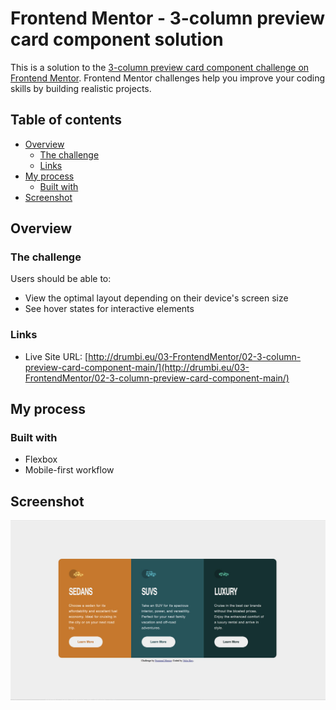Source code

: # Frontend Mentor - 3-column preview card component solution

This is a solution to the [3-column preview card component challenge on Frontend Mentor](https://www.frontendmentor.io/challenges/3column-preview-card-component-pH92eAR2-). Frontend Mentor challenges help you improve your coding skills by building realistic projects. 

## Table of contents

- [Overview](#overview)
  - [The challenge](#the-challenge)
  - [Links](#links)
- [My process](#my-process)
  - [Built with](#built-with)
- [Screenshot](#screenshot)

## Overview

### The challenge

Users should be able to:

- View the optimal layout depending on their device's screen size
- See hover states for interactive elements


### Links

- Live Site URL: [http://drumbi.eu/03-FrontendMentor/02-3-column-preview-card-component-main/](http://drumbi.eu/03-FrontendMentor/02-3-column-preview-card-component-main/)

## My process

### Built with

- Flexbox
- Mobile-first workflow

## Screenshot

![](./ScreenShot/ScreenShot.jpg)
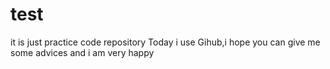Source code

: # test
it is just practice code repository
Today i use Gihub,i hope you can give me some advices and i am very happy

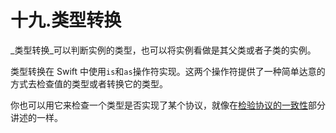 # 十九.类型转换

_类型转换_可以判断实例的类型，也可以将实例看做是其父类或者子类的实例。

类型转换在 Swift 中使用`is`和`as`操作符实现。这两个操作符提供了一种简单达意的方式去检查值的类型或者转换它的类型。

你也可以用它来检查一个类型是否实现了某个协议，就像在[检验协议的一致性](http://wiki.jikexueyuan.com/project/swift/chapter2/22_Protocols.html#checking_for_protocol_conformance)部分讲述的一样。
● ● ● ●
• [Work instruction]: Begin at the first line of the entries above and return each line exactly, stopping after the line that contains "- [The challenge](#the-challenge)". Pictures do not belong in the copy.

• [Solved problem]:
Source code

: # Frontend Mentor - 3-column preview card component solution

This is a solution to the [3-column preview card component challenge on Frontend Mentor](https://www.frontendmentor.io/challenges/3column-preview-card-component-pH92eAR2-). Frontend Mentor challenges help you improve your coding skills by building realistic projects. 

## Table of contents

- [Overview](#overview)
  - [The challenge](#the-challenge)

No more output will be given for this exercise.